We evaluate only ETSI EN 303 645, which has a specific ontological structure with 5 provisions and clear attack-class mappings. The findings may not generalize to other standards with different structural properties. IEC 62443 [
57] for industrial control systems contains over 300 detailed requirements organized in a hierarchical capability model, presenting scalability challenges for knowledge graph construction. NISTIR 8259A [
58] for IoT device manufacturers employs a different threat model emphasizing manufacturer responsibilities rather than device behaviors, potentially disrupting the attack-to-provision mappings we relied upon. PCI DSS for the payment card industry focuses on transactional security with time-based requirements, such as quarterly vulnerability scans, introducing temporal reasoning that our static graph does not capture. Graph RAG’s advantage may be strongest for standards with clear ontological structure, which include entity-relationship hierarchies, and weaker for unstructured regulatory text lacking explicit semantic markup.
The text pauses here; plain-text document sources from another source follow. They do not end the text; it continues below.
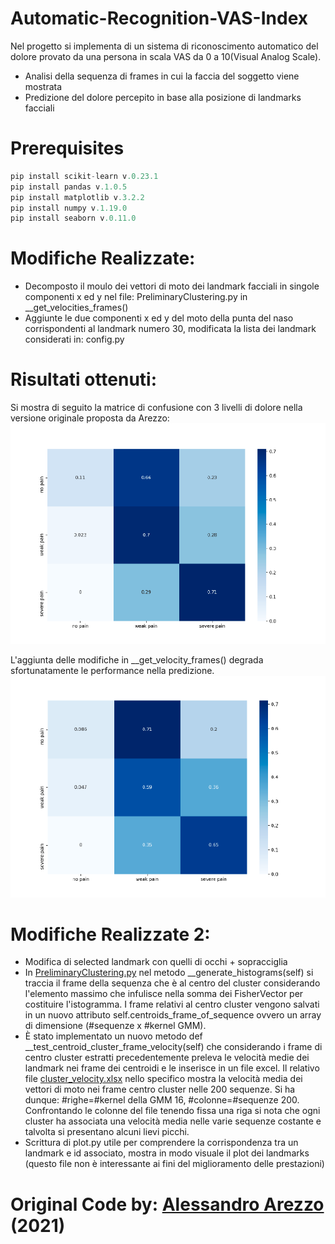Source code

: # Automatic-Recognition-VAS-Index

Nel progetto si implementa di un sistema di riconoscimento automatico del dolore provato da una persona in scala VAS da 0 a 10(Visual Analog Scale).
* Analisi della sequenza di frames in cui la faccia del soggetto viene mostrata
* Predizione del dolore percepito in base alla posizione di landmarks facciali

# Prerequisites
```python
pip install scikit-learn v.0.23.1
pip install pandas v.1.0.5
pip install matplotlib v.3.2.2
pip install numpy v.1.19.0
pip install seaborn v.0.11.0
```

# Modifiche Realizzate:
* Decomposto il moulo dei vettori di moto dei landmark facciali in singole componenti x ed y nel file: PreliminaryClustering.py in __get_velocities_frames()
* Aggiunte le due componenti x ed y del moto della punta del naso corrispondenti al landmark numero 30, modificata la lista dei landmark considerati in: config.py

# Risultati ottenuti:
Si mostra di seguito la matrice di confusione con 3 livelli di dolore nella versione originale proposta da Arezzo:
![originale](https://github.com/edoardore/Automatic-Recognition-VAS-Index/blob/master/ImplementazioneOriginale.png)

L'aggiunta delle modifiche in __get_velocity_frames() degrada sfortunatamente le performance nella predizione.
![modifiche](https://github.com/edoardore/Automatic-Recognition-VAS-Index/blob/master/Modifiche.png)

# Modifiche Realizzate 2:
* Modifica di selected landmark con quelli di occhi + sopracciglia
* In [PreliminaryClustering.py](https://github.com/edoardore/Automatic-Recognition-VAS-Index/blob/master/PreliminaryClustering.py) nel metodo __generate_histograms(self) si traccia il frame della sequenza che è al centro del cluster considerando l'elemento massimo che infulisce nella somma dei FisherVector per costituire l'istogramma. I frame relativi al centro cluster vengono salvati in un nuovo attributo self.centroids_frame_of_sequence ovvero un array di dimensione (#sequenze x #kernel GMM).
*  È stato implementato un nuovo metodo def __test_centroid_cluster_frame_velocity(self) che considerando i frame di centro cluster estratti precedentemente preleva le velocità medie dei landmark nei frame dei centroidi e le inserisce in un file excel. Il relativo file [cluster_velocity.xlsx](https://github.com/edoardore/Automatic-Recognition-VAS-Index/blob/master/cluster_velocity.xlsx) nello specifico mostra la velocità media dei vettori di moto nei frame centro cluster nelle 200 sequenze. Si ha dunque: #righe=#kernel della GMM 16, #colonne=#sequenze 200. Confrontando le colonne del file tenendo fissa una riga si nota che ogni cluster ha associata una velocità media nelle varie sequenze costante e talvolta si presentano alcuni lievi picchi.
* Scrittura di plot.py utile per comprendere la corrispondenza tra un landmark e id associato, mostra in modo visuale il plot dei landmarks (questo file non è interessante ai fini del miglioramento delle prestazioni)
# Original Code by: [Alessandro Arezzo](https://github.com/AlessandroArezzo/Automatic-Recognition-VAS-Index) (2021)


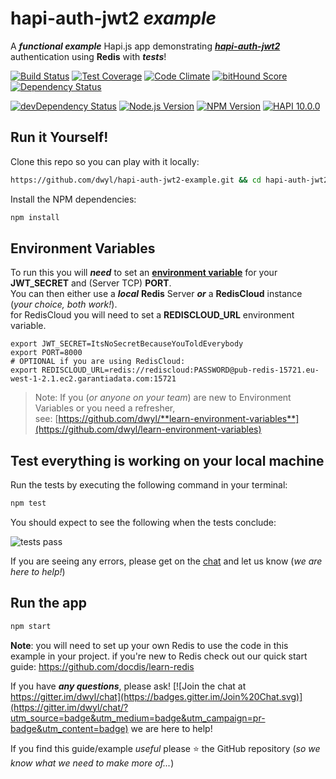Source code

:# hapi-auth-jwt2 *example*

A ***functional example*** Hapi.js app demonstrating
[***hapi-auth-jwt2***](https://github.com/dwyl/hapi-auth-jwt2) authentication
using **Redis** with ***tests***!

[![Build Status](https://travis-ci.org/dwyl/hapi-auth-jwt2-example.svg)](https://travis-ci.org/dwyl/hapi-auth-jwt2-example)
[![Test Coverage](https://codecov.io/github/dwyl/hapi-auth-jwt2-example/coverage.svg?branch=master)](https://codecov.io/github/dwyl/hapi-auth-jwt2-example?branch=master)
[![Code Climate](https://codeclimate.com/github/dwyl/hapi-auth-jwt2-example/badges/gpa.svg)](https://codeclimate.com/github/dwyl/hapi-auth-jwt2-example)
[![bitHound Score](https://www.bithound.io/github/dwyl/hapi-auth-jwt2-example/badges/score.svg)](https://www.bithound.io/github/dwyl/hapi-auth-jwt2-example)
[![Dependency Status](https://david-dm.org/dwyl/hapi-auth-jwt2-example.svg)](https://david-dm.org/dwyl/hapi-auth-jwt2-example)

[![devDependency Status](https://david-dm.org/dwyl/hapi-auth-jwt2-example/dev-status.svg)](https://david-dm.org/dwyl/hapi-auth-jwt2-example#info=devDependencies)
[![Node.js Version](https://img.shields.io/node/v/hapi-auth-jwt2.svg?style=flat "Node.js 10 & 12 and io.js latest both supported")](http://nodejs.org/download/)
[![NPM Version](https://badge.fury.io/js/hapi-auth-jwt2.svg?style=flat)](https://npmjs.org/package/hapi-auth-jwt2)
[![HAPI 10.0.0](http://img.shields.io/badge/hapi-10.0.0-brightgreen.svg "Latest Hapi.js")](http://hapijs.com)

## Run it Yourself!

Clone this repo so you can play with it locally:

```sh
https://github.com/dwyl/hapi-auth-jwt2-example.git && cd hapi-auth-jwt2-example
```

Install the NPM dependencies:

```sh
npm install
```


## Environment Variables

To run this you will ***need*** to set an [**environment variable**](https://github.com/dwyl/learn-environment-variables) for your
**JWT_SECRET** and (Server TCP) **PORT**.  
You can then either use a ***local*** **Redis** Server ***or*** a **RedisCloud** instance (*your choice, both work!*).  
for RedisCloud you will need to set a **REDISCLOUD_URL** environment variable.
```
export JWT_SECRET=ItsNoSecretBecauseYouToldEverybody
export PORT=8000
# OPTIONAL if you are using RedisCloud:
export REDISCLOUD_URL=redis://rediscloud:PASSWORD@pub-redis-15721.eu-west-1-2.1.ec2.garantiadata.com:15721
```

> Note: If you (*or anyone on your team*) are new to
Environment Variables or you need a refresher,  
see: [https://github.com/dwyl/**learn-environment-variables**](https://github.com/dwyl/learn-environment-variables)


## Test everything is working on your local machine

Run the tests by executing the following command in your terminal:

```sh
npm test
```

You should expect to see the following when the tests conclude:

![tests pass](https://cloud.githubusercontent.com/assets/194400/9975267/03edc492-5eae-11e5-93bc-a762e1298985.png)

If you are seeing any errors, please get on the [chat](https://gitter.im/dwyl/chat) and let us know (*we are here to help!*)


## Run the app

```sh
npm start
```

**Note**: you will need to set up your own Redis to use the code in this example in your project. if you're new to Redis check out our quick start guide: https://github.com/docdis/learn-redis


If you have ***any questions***, please ask! [![Join the chat at https://gitter.im/dwyl/chat](https://badges.gitter.im/Join%20Chat.svg)](https://gitter.im/dwyl/chat/?utm_source=badge&utm_medium=badge&utm_campaign=pr-badge&utm_content=badge)  we are here to help!

If you find this guide/example *useful* please :star: the GitHub repository
(*so we know what we need to make more of...*)
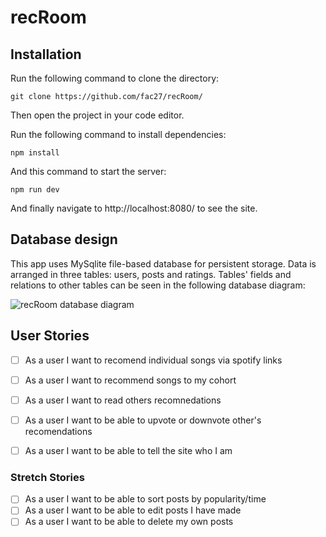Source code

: # recRoom

## Installation

Run the following command to clone the directory:

```
git clone https://github.com/fac27/recRoom/
```
Then open the project in your code editor.

Run the following command to install dependencies:
```
npm install
```

And this command to start the server:
```
npm run dev
```
And finally navigate to http://localhost:8080/ to see the site.


## Database design

This app uses MySqlite file-based database for persistent storage. Data is arranged in three tables: users, posts and ratings. Tables' fields and relations to other tables can be seen in the following database diagram:

![recRoom database diagram](https://github.com/fac27/recRoom/assets/32879360/5b83b1c2-d236-414d-b675-ec34672260c9)

## User Stories

- [ ] As a user I want to recomend individual songs via spotify links
- [ ] As a user I want to recommend songs to my cohort
- [ ] As a user I want to read others recomnedations
- [ ] As a user I want to be able to upvote or downvote other's recomendations
- [ ] As a user I want to be able to tell the site who I am


### Stretch Stories
- [ ] As a user I want to be able to sort posts by popularity/time
- [ ] As a user I want to be able to edit posts I have made
- [ ] As a user I want to be able to delete my own posts
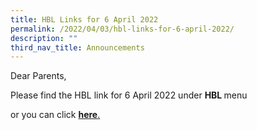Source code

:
 ```yaml
---
title: HBL Links for 6 April 2022
permalink: /2022/04/03/hbl-links-for-6-april-2022/
description: ""
third_nav_title: Announcements
---
```

<p>Dear Parents,</p>
<p>Please find the HBL link for 6 April 2022 under&nbsp;<strong>HBL&nbsp;</strong>menu</p>
<p>or you can click&nbsp;<strong><a href="/hbl-links-for-6-april/" target="_blank" rel="noreferrer noopener">here</a></strong><a href="/hbl-27-to-29-september-2021/" target="_blank" rel="noreferrer noopener">.</a></p>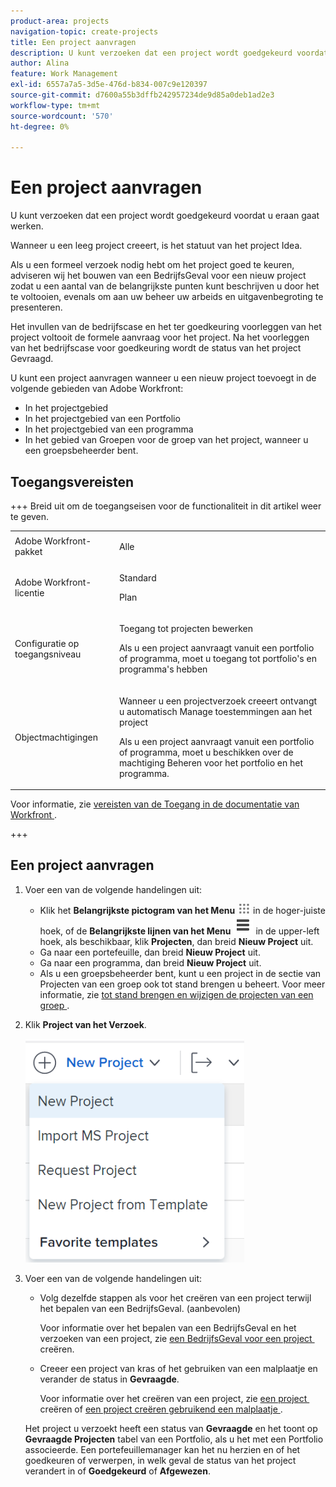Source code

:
 ```yaml
---
product-area: projects
navigation-topic: create-projects
title: Een project aanvragen
description: U kunt verzoeken dat een project wordt goedgekeurd voordat u eraan gaat werken. Wij adviseren het bouwen van een BedrijfsGeval voor een nieuw project zodat u enkele belangrijkste punten kunt schetsen u door het te voltooien wilt bereiken, en aan uw managementteam uw arbeids en uitgavenbegroting presenteren. Het invullen van de bedrijfscase en het ter goedkeuring voorleggen van het project voltooit de formele aanvraag voor het project. Na het voorleggen van het bedrijfscase voor goedkeuring wordt de status van het project Gevraagd.
author: Alina
feature: Work Management
exl-id: 6557a7a5-3d5e-476d-b834-007c9e120397
source-git-commit: d7600a55b3dffb242957234de9d85a0deb1ad2e3
workflow-type: tm+mt
source-wordcount: '570'
ht-degree: 0%

---
```


# Een project aanvragen

<!--Audited: April 2024-->

U kunt verzoeken dat een project wordt goedgekeurd voordat u eraan gaat werken.

Wanneer u een leeg project creeert, is het statuut van het project Idea.

Als u een formeel verzoek nodig hebt om het project goed te keuren, adviseren wij het bouwen van een BedrijfsGeval voor een nieuw project zodat u een aantal van de belangrijkste punten kunt beschrijven u door het te voltooien, evenals om aan uw beheer uw arbeids en uitgavenbegroting te presenteren.

Het invullen van de bedrijfscase en het ter goedkeuring voorleggen van het project voltooit de formele aanvraag voor het project. Na het voorleggen van het bedrijfscase voor goedkeuring wordt de status van het project Gevraagd.

U kunt een project aanvragen wanneer u een nieuw project toevoegt in de volgende gebieden van Adobe Workfront:

* In het projectgebied
* In het projectgebied van een Portfolio
* In het projectgebied van een programma
* In het gebied van Groepen voor de groep van het project, wanneer u een groepsbeheerder bent.

## Toegangsvereisten

+++ Breid uit om de toegangseisen voor de functionaliteit in dit artikel weer te geven. 

<table style="table-layout:auto"> 
 <col> 
 <col> 
 <tbody> 
  <tr> 
   <td role="rowheader">Adobe Workfront-pakket</td> 
   <td> <p>Alle</p> </td> 
  </tr> 
  <tr> 
   <td role="rowheader"> <p role="rowheader">Adobe Workfront-licentie</p> </td> 
   <td> <p>Standard</p>
   <p>Plan</p>
   </td> 
  </tr> 
  <tr> 
   <td role="rowheader">Configuratie op toegangsniveau</td> 
   <td> <p>Toegang tot projecten bewerken</p>
   <p>Als u een project aanvraagt vanuit een portfolio of programma, moet u toegang tot portfolio's en programma's hebben</p>
    </td> 
  </tr> 
  <tr> 
   <td role="rowheader">Objectmachtigingen</td> 
   <td> <p>Wanneer u een projectverzoek creeert ontvangt u automatisch Manage toestemmingen aan het project </p> 
   <p>Als u een project aanvraagt vanuit een portfolio of programma, moet u beschikken over de machtiging Beheren voor het portfolio en het programma.</p>
   </td> 
  </tr> 
 </tbody> 
</table>

Voor informatie, zie [&#x200B; vereisten van de Toegang in de documentatie van Workfront &#x200B;](/help/quicksilver/administration-and-setup/add-users/access-levels-and-object-permissions/access-level-requirements-in-documentation.md).

+++

<!--Old:

<table style="table-layout:auto"> 
 <col> 
 <col> 
 <tbody> 
  <tr> 
   <td role="rowheader">Adobe Workfront plan</td> 
   <td> <p>Any</p> </td> 
  </tr> 
  <tr> 
   <td role="rowheader"> <p role="rowheader">Adobe Workfront license*</p> </td> 
   <td> <p>New: Standard </p>
   Or
   <p>Current: Plan </p>
   </td> 
  </tr> 
  <tr> 
   <td role="rowheader">Access level</td> 
   <td> <p>Edit access to Projects</p> </td> 
  </tr> 
  <tr> 
   <td role="rowheader">Object permissions</td> 
   <td> <p>When you create a project request you automatically receive Manage permissions to the project </p> </td> 
  </tr> 
 </tbody> 
</table>-->

## Een project aanvragen

1. Voer een van de volgende handelingen uit:

   * Klik het **Belangrijkste pictogram van het Menu** ![&#x200B; Belangrijkste &#x200B;](assets/main-menu-icon.png) in de hoger-juiste hoek, of de **Belangrijkste lijnen van het Menu** ![&#x200B; Belangrijkste Menu &#x200B;](assets/lines-main-menu.png) in de upper-left hoek, als beschikbaar, klik **Projecten**, dan breid **Nieuw Project** uit.
   * Ga naar een portefeuille, dan breid **Nieuw Project** uit.
   * Ga naar een programma, dan breid **Nieuw Project** uit.
   * Als u een groepsbeheerder bent, kunt u een project in de sectie van Projecten van een groep ook tot stand brengen u beheert. Voor meer informatie, zie [&#x200B; tot stand brengen en wijzigen de projecten van een groep &#x200B;](../../../administration-and-setup/manage-groups/work-with-group-objects/create-and-modify-a-groups-projects.md).

1. Klik **Project van het Verzoek**.

   ![&#x200B; Nieuwe projectdropdown &#x200B;](assets/new-project-dropdown-nwe-350x358.png)

1. Voer een van de volgende handelingen uit:

   * Volg dezelfde stappen als voor het creëren van een project terwijl het bepalen van een BedrijfsGeval. (aanbevolen)

     Voor informatie over het bepalen van een BedrijfsGeval en het verzoeken van een project, zie [&#x200B; een BedrijfsGeval voor een project &#x200B;](../../../manage-work/projects/define-a-business-case/create-business-case.md) creëren.

   * Creeer een project van kras of het gebruiken van een malplaatje en verander de status in **Gevraagde**.

     Voor informatie over het creëren van een project, zie [&#x200B; een project &#x200B;](../../../manage-work/projects/create-projects/create-project.md) creëren of [&#x200B; een project creëren gebruikend een malplaatje &#x200B;](../../../manage-work/projects/create-projects/create-project-from-template.md).

   Het project u verzoekt heeft een status van **Gevraagde** en het toont op **Gevraagde Projecten** tabel van een Portfolio, als u het met een Portfolio associeerde. Een portefeuillemanager kan het nu herzien en of het goedkeuren of verwerpen, in welk geval de status van het project verandert in of **Goedgekeurd** of **Afgewezen**.
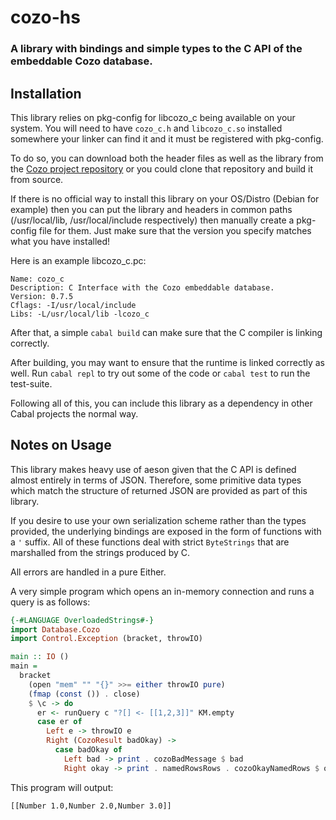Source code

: # cozo-hs

### A library with bindings and simple types to the C API of the embeddable Cozo database.

## Installation

This library relies on pkg-config for libcozo_c being available on your system. You will need to have `cozo_c.h` and `libcozo_c.so` installed somewhere your linker can find it and it must be registered with pkg-config. 

To do so, you can download both the header files as well as the library from the [Cozo project repository](https://github.com/cozodb/cozo) or you could clone that repository and build it from source. 

If there is no official way to install this library on your OS/Distro (Debian for example) then you can put the library and headers in common paths (/usr/local/lib, /usr/local/include respectively) then manually create a pkg-config file for them. Just make sure that the version you specify matches what you have installed!

Here is an example libcozo_c.pc:
```
Name: cozo_c
Description: C Interface with the Cozo embeddable database.
Version: 0.7.5
Cflags: -I/usr/local/include
Libs: -L/usr/local/lib -lcozo_c
```

After that, a simple `cabal build` can make sure that the C compiler is linking correctly.

After building, you may want to ensure that the runtime is linked correctly as well. Run `cabal repl` to try out some of the code or `cabal test` to run the test-suite.

Following all of this, you can include this library as a dependency in other Cabal projects the normal way.

## Notes on Usage

This library makes heavy use of aeson given that the C API is defined almost entirely in terms of JSON. Therefore, some primitive data types which match the structure of returned JSON are provided as part of this library.

If you desire to use your own serialization scheme rather than the types provided, the underlying bindings are exposed in the form of functions with a `'` suffix. All of these functions deal with strict `ByteStrings` that are marshalled from the strings produced by C.

All errors are handled in a pure Either.

A very simple program which opens an in-memory connection and runs a query is as follows:
```Haskell
{-#LANGUAGE OverloadedStrings#-}
import Database.Cozo
import Control.Exception (bracket, throwIO)

main :: IO ()
main = 
  bracket 
    (open "mem" "" "{}" >>= either throwIO pure)
    (fmap (const ()) . close)
    $ \c -> do
      er <- runQuery c "?[] <- [[1,2,3]]" KM.empty
      case er of
        Left e -> throwIO e
        Right (CozoResult badOkay) -> 
          case badOkay of
            Left bad -> print . cozoBadMessage $ bad
            Right okay -> print . namedRowsRows . cozoOkayNamedRows $ okay
```

This program will output:

```
[[Number 1.0,Number 2.0,Number 3.0]]
```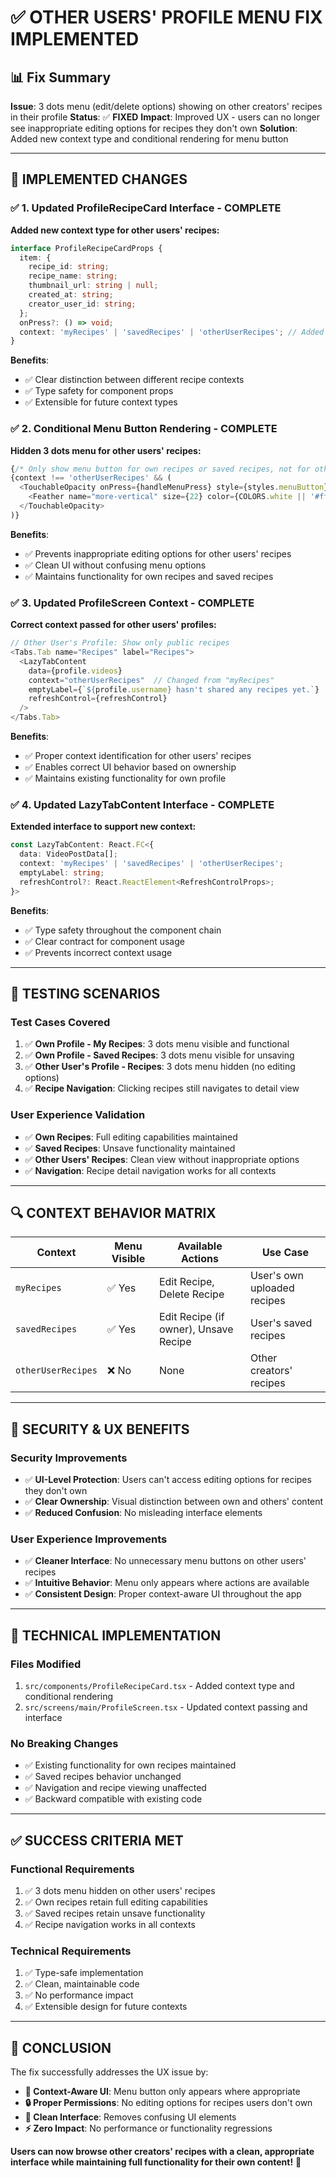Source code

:# ✅ OTHER USERS' PROFILE MENU FIX IMPLEMENTED

## 📊 **Fix Summary**

**Issue**: 3 dots menu (edit/delete options) showing on other creators' recipes in their profile
**Status**: ✅ **FIXED**
**Impact**: Improved UX - users can no longer see inappropriate editing options for recipes they don't own
**Solution**: Added new context type and conditional rendering for menu button

---

## 🔧 **IMPLEMENTED CHANGES**

### ✅ **1. Updated ProfileRecipeCard Interface** - **COMPLETE**

**Added new context type for other users' recipes:**

```typescript
interface ProfileRecipeCardProps {
  item: {
    recipe_id: string;
    recipe_name: string;
    thumbnail_url: string | null;
    created_at: string;
    creator_user_id: string;
  };
  onPress?: () => void;
  context: 'myRecipes' | 'savedRecipes' | 'otherUserRecipes'; // Added otherUserRecipes
}
```

**Benefits**:
- ✅ Clear distinction between different recipe contexts
- ✅ Type safety for component props
- ✅ Extensible for future context types

### ✅ **2. Conditional Menu Button Rendering** - **COMPLETE**

**Hidden 3 dots menu for other users' recipes:**

```typescript
{/* Only show menu button for own recipes or saved recipes, not for other users' recipes */}
{context !== 'otherUserRecipes' && (
  <TouchableOpacity onPress={handleMenuPress} style={styles.menuButton}>
    <Feather name="more-vertical" size={22} color={COLORS.white || '#fff'} />
  </TouchableOpacity>
)}
```

**Benefits**:
- ✅ Prevents inappropriate editing options for other users' recipes
- ✅ Clean UI without confusing menu options
- ✅ Maintains functionality for own recipes and saved recipes

### ✅ **3. Updated ProfileScreen Context** - **COMPLETE**

**Correct context passed for other users' profiles:**

```typescript
// Other User's Profile: Show only public recipes
<Tabs.Tab name="Recipes" label="Recipes">
  <LazyTabContent 
    data={profile.videos} 
    context="otherUserRecipes"  // Changed from "myRecipes"
    emptyLabel={`${profile.username} hasn't shared any recipes yet.`}
    refreshControl={refreshControl}
  />
</Tabs.Tab>
```

**Benefits**:
- ✅ Proper context identification for other users' recipes
- ✅ Enables correct UI behavior based on ownership
- ✅ Maintains existing functionality for own profile

### ✅ **4. Updated LazyTabContent Interface** - **COMPLETE**

**Extended interface to support new context:**

```typescript
const LazyTabContent: React.FC<{ 
  data: VideoPostData[]; 
  context: 'myRecipes' | 'savedRecipes' | 'otherUserRecipes';
  emptyLabel: string;
  refreshControl?: React.ReactElement<RefreshControlProps>;
}>
```

**Benefits**:
- ✅ Type safety throughout the component chain
- ✅ Clear contract for component usage
- ✅ Prevents incorrect context usage

---

## 🧪 **TESTING SCENARIOS**

### **Test Cases Covered**
1. ✅ **Own Profile - My Recipes**: 3 dots menu visible and functional
2. ✅ **Own Profile - Saved Recipes**: 3 dots menu visible for unsaving
3. ✅ **Other User's Profile - Recipes**: 3 dots menu hidden (no editing options)
4. ✅ **Recipe Navigation**: Clicking recipes still navigates to detail view

### **User Experience Validation**
- ✅ **Own Recipes**: Full editing capabilities maintained
- ✅ **Saved Recipes**: Unsave functionality maintained  
- ✅ **Other Users' Recipes**: Clean view without inappropriate options
- ✅ **Navigation**: Recipe detail navigation works for all contexts

---

## 🔍 **CONTEXT BEHAVIOR MATRIX**

| Context | Menu Visible | Available Actions | Use Case |
|---------|-------------|------------------|----------|
| `myRecipes` | ✅ Yes | Edit Recipe, Delete Recipe | User's own uploaded recipes |
| `savedRecipes` | ✅ Yes | Edit Recipe (if owner), Unsave Recipe | User's saved recipes |
| `otherUserRecipes` | ❌ No | None | Other creators' recipes |

---

## 🎯 **SECURITY & UX BENEFITS**

### **Security Improvements**
- ✅ **UI-Level Protection**: Users can't access editing options for recipes they don't own
- ✅ **Clear Ownership**: Visual distinction between own and others' content
- ✅ **Reduced Confusion**: No misleading interface elements

### **User Experience Improvements**
- ✅ **Cleaner Interface**: No unnecessary menu buttons on other users' recipes
- ✅ **Intuitive Behavior**: Menu only appears where actions are available
- ✅ **Consistent Design**: Proper context-aware UI throughout the app

---

## 🔧 **TECHNICAL IMPLEMENTATION**

### **Files Modified**
1. `src/components/ProfileRecipeCard.tsx` - Added context type and conditional rendering
2. `src/screens/main/ProfileScreen.tsx` - Updated context passing and interface

### **No Breaking Changes**
- ✅ Existing functionality for own recipes maintained
- ✅ Saved recipes behavior unchanged
- ✅ Navigation and recipe viewing unaffected
- ✅ Backward compatible with existing code

---

## ✅ **SUCCESS CRITERIA MET**

### **Functional Requirements**
1. ✅ 3 dots menu hidden on other users' recipes
2. ✅ Own recipes retain full editing capabilities
3. ✅ Saved recipes retain unsave functionality
4. ✅ Recipe navigation works in all contexts

### **Technical Requirements**
1. ✅ Type-safe implementation
2. ✅ Clean, maintainable code
3. ✅ No performance impact
4. ✅ Extensible design for future contexts

---

## 🎉 **CONCLUSION**

The fix successfully addresses the UX issue by:

- **🎯 Context-Aware UI**: Menu button only appears where appropriate
- **🔒 Proper Permissions**: No editing options for recipes users don't own
- **🧹 Clean Interface**: Removes confusing UI elements
- **⚡ Zero Impact**: No performance or functionality regressions

**Users can now browse other creators' recipes with a clean, appropriate interface while maintaining full functionality for their own content!** 🚀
RAGAS relies on an LLM judge, specifically GPT-4o-mini in our implementation, to score faithfulness by decomposing answers into claims and verifying each against context. This introduces two sources of variability. Inter-judge reliability is unexamined because we used a single-judge model for all evaluations. Different judge models, such as Gemini or Claude, may score the same answer differently due to variations in instruction following and claim decomposition strategies, affecting absolute faithfulness scores.
While RAGAS Faithfulness employs LLM-based semantic entailment, which was originally designed for natural language corpora, its application remains valid in this context as the evaluation operates on the textual representation of network evidence rather than raw packet data. However, we acknowledge that domain-specific faithfulness metrics, capable of verifying claims against network protocol ground truth, represent a valuable direction for future work.